Over the last year, my 80 year old, very active father has been slowing down...first there was the double bypass and pacemaker surgery in Charleston this past April; three weeks ago there was a Parkinson's diagnosis; Monday night there were frantic phones calls flying across the country, pleas for prayers posted on prayer boards and facebook.....because Daddy Mac was once again in the hospital.
Seems he began to feel some discomfort Thanksgiving evening - a discomfort that progressed throughout the weekend until Monday night when he began to go into shock and was taken by ambulance from his home to the local hospital ER. There it was determined that he was bleeding internally which was caused by a massive -formerly missed- tumor on his liver. There followed a dangerous 2 hour ambulance drive through a snow storm to a larger hospital.....a ride that required more than 2 pints of blood to stabilize his condition. Then a transfer to a different hospital where a special team could be assembled to deal with all the complications of a heart and Parkinson's patient......

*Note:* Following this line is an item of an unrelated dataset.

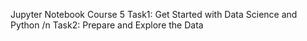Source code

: Jupyter Notebook Course 5
Task1: Get Started with Data Science and Python /n
Task2: Prepare and Explore the Data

Yesterday, the tumor was removed along with 60% of his liver.....the same man who bled for four hours on the OR table after his bypass surgery...and was placed on life support supposedly for 24-48 hours but was awake and in a chair drinking coffee less then 12 hours later - once again survived a surgery he was given only a 50% of surviving.
As I prayed long distance for my dad, I continued to work on the Christmas decorating of this old farmhouse.....and gradually I was amazed at the peace that I began to feel about the situation.....at first, I pulled out the ribbons and the bows and the garlands and the wreathes with a sense of "I have to do this for Hunter...." all the while dealing with an underlying anger at the physicians who have cared for Dad for the last year missing this massive tumor. But that peace that gradually came over me as I unpacked those decorations......well, all I can tell you is that it was the one that "passes all understanding".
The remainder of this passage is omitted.